By Rabbi Marvin Hier, SWC Founder and Dean
As the head of the Simon Wiesenthal Center, I’ve lead many missions to Holocaust sites, all terribly sad and emotionally draining but educationally meaningful. The exception, I promised myself that I would never return too was Wannsee. That palatial house still sitting on the outskirts of Berlin where on January 20, 1942 fourteen high ranking Nazi officials,six of them with PhDs from leading German University’s sat down to plan the ‘final solution’, the extermination of all of Europe’s Jews, amongst them members of my family. There sat not street goons but educated intellectuals who even toasted each other on their great accomplishment. As Heinrich Himmler, one of the most powerful man at that time put it some months later, “I want to talk to you ...on a very grave matter...the extermination of the Jewish race...most of you know what it means when one hundred corpses are lying side by side...to have remained decent fellows...this is a page of glory in our history….”
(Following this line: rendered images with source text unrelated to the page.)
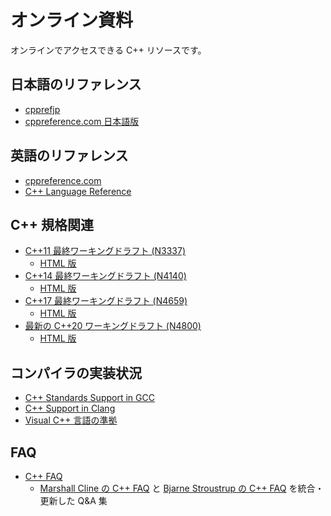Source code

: # オンライン資料

オンラインでアクセスできる C++ リソースです。

## 日本語のリファレンス
- [cpprefjp](https://cpprefjp.github.io/)
- [cppreference.com 日本語版](https://ja.cppreference.com/w/cpp)

## 英語のリファレンス
- [cppreference.com](https://en.cppreference.com/w/)
- [C++ Language Reference](https://docs.microsoft.com/en-us/cpp/cpp/cpp-language-reference)

## C++ 規格関連
- [C++11 最終ワーキングドラフト (N3337)](https://wg21.link/std11)
    - [HTML 版](https://timsong-cpp.github.io/cppwp/n3337/)
- [C++14 最終ワーキングドラフト (N4140)](https://github.com/cplusplus/draft/blob/master/papers/n4140.pdf?raw=true)
    - [HTML 版](https://timsong-cpp.github.io/cppwp/n4140/)
- [C++17 最終ワーキングドラフト (N4659)](http://www.open-std.org/jtc1/sc22/wg21/docs/papers/2017/n4659.pdf)
    - [HTML 版](https://timsong-cpp.github.io/cppwp/n4659/)
- [最新の C++20 ワーキングドラフト (N4800)](http://www.open-std.org/jtc1/sc22/wg21/docs/papers/2019/n4800.pdf)
    - [HTML 版](http://eel.is/c++draft/)

## コンパイラの実装状況
- [C++ Standards Support in GCC](https://gcc.gnu.org/projects/cxx-status.html)
- [C++ Support in Clang](http://clang.llvm.org/cxx_status.html)
- [Visual C++ 言語の準拠](https://docs.microsoft.com/ja-jp/cpp/visual-cpp-language-conformance?view=vs-2019)

## FAQ
- [C++ FAQ](https://isocpp.org/faq)
    - [Marshall Cline の C++ FAQ](http://www.cs.technion.ac.il/users/yechiel/c++-faq/index.html) と [Bjarne Stroustrup の C++ FAQ](http://stroustrup.com/bs_faq.html) を統合・更新した Q&A 集
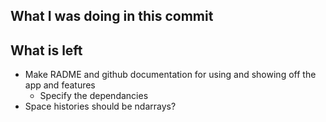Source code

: ## What I was doing in this commit

## What is left
- Make RADME and github documentation for using and showing off the app and features
  - Specify the dependancies
- Space histories should be ndarrays?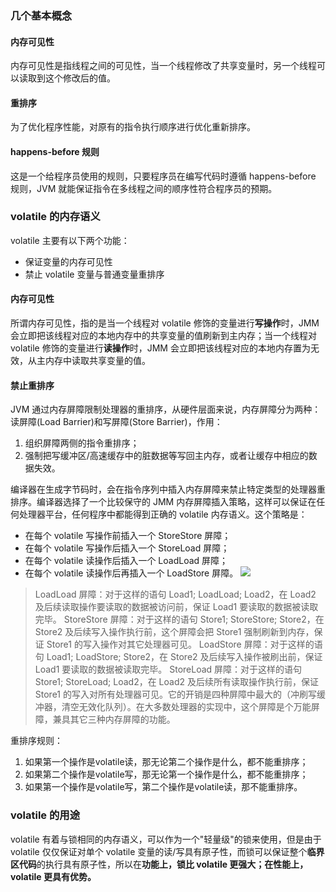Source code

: ### 几个基本概念

#### 内存可见性
内存可见性是指线程之间的可见性，当一个线程修改了共享变量时，另一个线程可以读取到这个修改后的值。

#### 重排序
为了优化程序性能，对原有的指令执行顺序进行优化重新排序。

#### happens-before 规则
这是一个给程序员使用的规则，只要程序员在编写代码时遵循 happens-before 规则，JVM 就能保证指令在多线程之间的顺序性符合程序员的预期。

### volatile 的内存语义
volatile 主要有以下两个功能：
- 保证变量的内存可见性
- 禁止 volatile 变量与普通变量重排序

#### 内存可见性
所谓内存可见性，指的是当一个线程对 volatile 修饰的变量进行**写操作**时，JMM 会立即把该线程对应的本地内存中的共享变量的值刷新到主内存；当一个线程对 volatile 修饰的变量进行**读操作**时，JMM 会立即把该线程对应的本地内存置为无效，从主内存中读取共享变量的值。

#### 禁止重排序
JVM 通过内存屏障限制处理器的重排序，从硬件层面来说，内存屏障分为两种：读屏障(Load Barrier)和写屏障(Store Barrier)，作用：
1. 组织屏障两侧的指令重排序；
2. 强制把写缓冲区/高速缓存中的脏数据等写回主内存，或者让缓存中相应的数据失效。


编译器在生成字节码时，会在指令序列中插入内存屏障来禁止特定类型的处理器重排序。编译器选择了一个比较保守的 JMM 内存屏障插入策略，这样可以保证在任何处理器平台，任何程序中都能得到正确的 volatile 内存语义。这个策略是：
- 在每个 volatile 写操作前插入一个 StoreStore 屏障；
- 在每个 volatile 写操作后插入一个 StoreLoad 屏障；
- 在每个 volatile 读操作后插入一个 LoadLoad 屏障；
- 在每个 volatile 读操作后再插入一个 LoadStore 屏障。
![](http://concurrent.redspider.group/article/02/imgs/%E5%86%85%E5%AD%98%E5%B1%8F%E9%9A%9C.png)
> LoadLoad 屏障：对于这样的语句 Load1; LoadLoad; Load2，在 Load2 及后续读取操作要读取的数据被访问前，保证 Load1 要读取的数据被读取完毕。
> StoreStore 屏障：对于这样的语句 Store1; StoreStore; Store2，在Store2 及后续写入操作执行前，这个屏障会把 Store1 强制刷新到内存，保证 Store1 的写入操作对其它处理器可见。
> LoadStore 屏障：对于这样的语句 Load1; LoadStore; Store2，在 Store2 及后续写入操作被刷出前，保证 Load1 要读取的数据被读取完毕。
> StoreLoad 屏障：对于这样的语句 Store1; StoreLoad; Load2，在 Load2 及后续所有读取操作执行前，保证 Store1 的写入对所有处理器可见。它的开销是四种屏障中最大的（冲刷写缓冲器，清空无效化队列）。在大多数处理器的实现中，这个屏障是个万能屏障，兼具其它三种内存屏障的功能。

重排序规则：
1. 如果第一个操作是volatile读，那无论第二个操作是什么，都不能重排序；
2. 如果第二个操作是volatile写，那无论第一个操作是什么，都不能重排序；
3. 如果第一个操作是volatile写，第二个操作是volatile读，那不能重排序。

### volatile 的用途
volatile 有着与锁相同的内存语义，可以作为一个"轻量级"的锁来使用，但是由于 volatile 仅仅保证对单个 volatile 变量的读/写具有原子性，而锁可以保证整个**临界区代码**的执行具有原子性，所以在**功能上，锁比 volatile 更强大；在性能上，volatile 更具有优势。**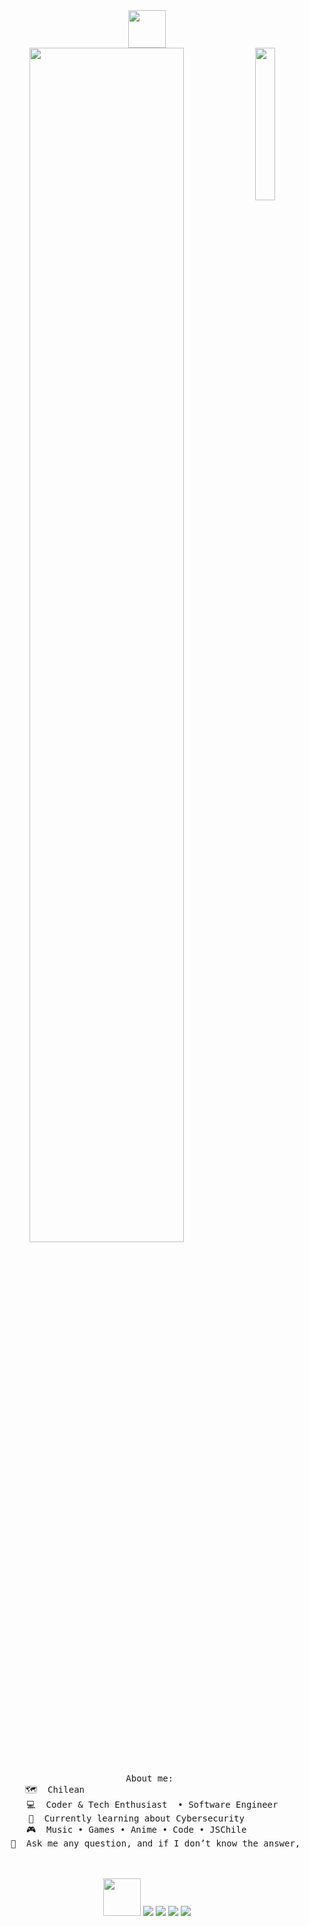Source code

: <div align="center">
    <img src="https://media.giphy.com/media/hvRJCLFzcasrR4ia7z/giphy.gif" width="60">
</div>

<div align="center">
<img src="https://github.com/mapachitodev/mapachito_dev/blob/7ad496059b30214eef3ed4538d2450db4e4279e2/the%20dev.png" width="25%" align="right" />
<img src="https://readme-typing-svg.demolab.com?font=Onest&size=62&pause=9000&color=ADC685&center=true&multiline=true&width=2000&height=300&lines=Hi%2C+it's+me+Mapachito;Welcome+to+my+little+corner+of+the+web%2C;+grab+a+cup+of+coffee+and+join+me+on+this+adventure" width="70%" />
<br><br>
<pre>
  About me: 
    🗺️  Chilean                                       
    💻  Coder & Tech Enthusiast  • Software Engineer  
    📖  Currently learning about Cybersecurity        
    🎮  Music • Games • Anime • Code • JSChile        
    🦝  Ask me any question, and if I don’t know the answer, we can figure it out together!
</pre>

<br><br>
<img src="https://i.giphy.com/media/v1.Y2lkPTc5MGI3NjExeTVyNThjYzUyaGoyZGxkYXRpb2h5emN0YmZwdGxjeW40bHk4NWk0cyZlcD12MV9pbnRlcm5hbF9naWZfYnlfaWQmY3Q9cw/lOUlPQ2Ujtv1B0FWks/giphy.gif" height="60" />
[![](https://img.shields.io/badge/linkedin-0a66c2)](https://www.linkedin.com/in/konstanzabosch/) 
[![](https://img.shields.io/badge/mastodon-6364ff)](https://tech.lgbt/@innng)
[![](https://img.shields.io/badge/osu!-ff66ab)](https://osu.ppy.sh/users/4606212)
[![](https://img.shields.io/badge/enka.network-69899c)](https://enka.network/u/Inng/1A4HU1/10000069/1985924/)
<br><br><br>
Although the Nazi surrender to the Allies formally ending World War II took place on May 8th, 1945, for Adolf Hitler it really ended on this day, 76 years ago, on July 20, 1944, the day Colonel Claus Von Staufenberg planted a bomb in the Nazi leaders conference room in the Fuhrerbunker in Berlin. The bomb was pushed away at the last minute by one of the attendees allowing Hitler to escape with only a slight wound. But, truth be told, that day ended Hitler’s reign. From then on, reeling from the successful Allied landings in Normandy, Hitler knew his end was near. Never again would he able to trust even his closest aides or feel secure enough to attempt a good nights sleep. Indeed from that day on, Adolf Hitler never again addressed the German people at a public rally anywhere in Germany. The man who loved the Zeig Heils from the masses would never hear them again. How ironic it is that Hitler’s most guarded secret was the meeting in Wannsee to exterminate Europe’s Jews.
Stauffenberg, left, with Hitler (centre) and Wilhelm Keitel, right, in an aborted attempt at Rastenburg on 15 July 1944.
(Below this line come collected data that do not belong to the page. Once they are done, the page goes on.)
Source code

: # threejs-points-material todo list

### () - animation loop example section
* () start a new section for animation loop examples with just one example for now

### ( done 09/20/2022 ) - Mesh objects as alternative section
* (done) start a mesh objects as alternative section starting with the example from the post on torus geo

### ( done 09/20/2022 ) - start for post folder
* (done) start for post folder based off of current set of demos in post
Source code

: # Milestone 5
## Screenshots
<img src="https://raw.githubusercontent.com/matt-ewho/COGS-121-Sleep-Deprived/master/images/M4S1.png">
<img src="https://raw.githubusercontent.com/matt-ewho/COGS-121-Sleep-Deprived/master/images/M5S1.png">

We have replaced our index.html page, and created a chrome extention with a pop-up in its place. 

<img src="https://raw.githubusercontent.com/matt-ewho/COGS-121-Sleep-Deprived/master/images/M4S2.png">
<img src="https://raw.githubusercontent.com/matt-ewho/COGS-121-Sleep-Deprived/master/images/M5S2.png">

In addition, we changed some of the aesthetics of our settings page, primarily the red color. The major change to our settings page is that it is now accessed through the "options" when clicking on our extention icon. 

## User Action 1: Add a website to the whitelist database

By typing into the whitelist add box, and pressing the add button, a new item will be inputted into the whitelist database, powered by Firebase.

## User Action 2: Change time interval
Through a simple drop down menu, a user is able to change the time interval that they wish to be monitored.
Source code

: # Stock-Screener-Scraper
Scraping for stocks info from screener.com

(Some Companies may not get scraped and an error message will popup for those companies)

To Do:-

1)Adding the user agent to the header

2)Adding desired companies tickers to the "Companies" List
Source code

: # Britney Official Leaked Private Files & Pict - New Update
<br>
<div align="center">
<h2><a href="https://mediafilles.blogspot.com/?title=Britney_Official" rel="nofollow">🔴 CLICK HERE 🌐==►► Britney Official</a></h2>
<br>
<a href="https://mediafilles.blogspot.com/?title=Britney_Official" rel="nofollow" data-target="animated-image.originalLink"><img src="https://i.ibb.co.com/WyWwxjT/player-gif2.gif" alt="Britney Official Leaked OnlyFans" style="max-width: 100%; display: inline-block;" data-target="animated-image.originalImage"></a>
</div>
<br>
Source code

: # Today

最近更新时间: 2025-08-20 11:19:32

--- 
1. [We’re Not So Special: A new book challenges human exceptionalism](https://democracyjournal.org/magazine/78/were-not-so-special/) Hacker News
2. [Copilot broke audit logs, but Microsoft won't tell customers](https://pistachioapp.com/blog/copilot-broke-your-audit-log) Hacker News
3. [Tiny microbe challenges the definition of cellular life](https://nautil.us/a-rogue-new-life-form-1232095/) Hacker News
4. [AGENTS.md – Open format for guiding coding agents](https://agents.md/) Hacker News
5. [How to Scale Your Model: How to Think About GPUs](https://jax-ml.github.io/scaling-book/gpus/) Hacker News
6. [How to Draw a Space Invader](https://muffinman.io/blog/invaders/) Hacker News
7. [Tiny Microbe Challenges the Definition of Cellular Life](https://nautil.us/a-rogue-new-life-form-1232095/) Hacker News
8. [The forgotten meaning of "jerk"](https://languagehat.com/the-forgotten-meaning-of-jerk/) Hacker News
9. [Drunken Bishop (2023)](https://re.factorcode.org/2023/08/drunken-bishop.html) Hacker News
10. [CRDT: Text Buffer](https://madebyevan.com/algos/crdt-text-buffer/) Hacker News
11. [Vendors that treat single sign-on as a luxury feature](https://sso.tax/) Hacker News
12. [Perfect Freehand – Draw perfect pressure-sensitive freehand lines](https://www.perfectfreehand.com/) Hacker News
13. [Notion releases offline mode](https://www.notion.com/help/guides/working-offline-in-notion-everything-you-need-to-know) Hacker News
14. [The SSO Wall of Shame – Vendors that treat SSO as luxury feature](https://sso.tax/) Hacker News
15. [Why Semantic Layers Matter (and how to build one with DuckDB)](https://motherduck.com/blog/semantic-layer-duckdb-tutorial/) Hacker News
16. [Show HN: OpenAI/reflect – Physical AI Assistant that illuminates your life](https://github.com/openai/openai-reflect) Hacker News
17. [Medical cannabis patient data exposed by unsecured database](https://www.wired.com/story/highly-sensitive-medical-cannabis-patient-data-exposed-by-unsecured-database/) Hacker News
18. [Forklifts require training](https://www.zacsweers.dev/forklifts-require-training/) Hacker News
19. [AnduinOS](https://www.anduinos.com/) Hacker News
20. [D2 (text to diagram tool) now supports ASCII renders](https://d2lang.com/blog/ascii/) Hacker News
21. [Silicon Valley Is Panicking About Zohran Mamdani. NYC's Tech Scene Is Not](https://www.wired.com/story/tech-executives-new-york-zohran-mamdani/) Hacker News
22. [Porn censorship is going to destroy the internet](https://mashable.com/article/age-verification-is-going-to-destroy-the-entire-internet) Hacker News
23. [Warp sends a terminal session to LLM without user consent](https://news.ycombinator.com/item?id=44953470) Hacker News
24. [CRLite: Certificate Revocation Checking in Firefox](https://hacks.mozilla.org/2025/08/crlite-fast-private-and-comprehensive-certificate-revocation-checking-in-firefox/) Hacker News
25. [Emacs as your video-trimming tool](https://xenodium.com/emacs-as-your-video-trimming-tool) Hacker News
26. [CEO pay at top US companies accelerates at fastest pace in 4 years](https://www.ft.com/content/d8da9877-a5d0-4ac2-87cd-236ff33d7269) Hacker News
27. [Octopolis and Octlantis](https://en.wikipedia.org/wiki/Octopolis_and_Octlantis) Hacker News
As destiny would have it, a few weeks after D-Day in July of 1944, Claus Von Stauffenberg held many meetings in his home planning Hitler’s assassination, the very same home located in the city of Wannasee, where the destruction of the Jewish people had been planned a few years earlier. At 6 AM on July 20, he left to carry out the sacred mission of ending the reign of the most notorious murderer in the history of humankind.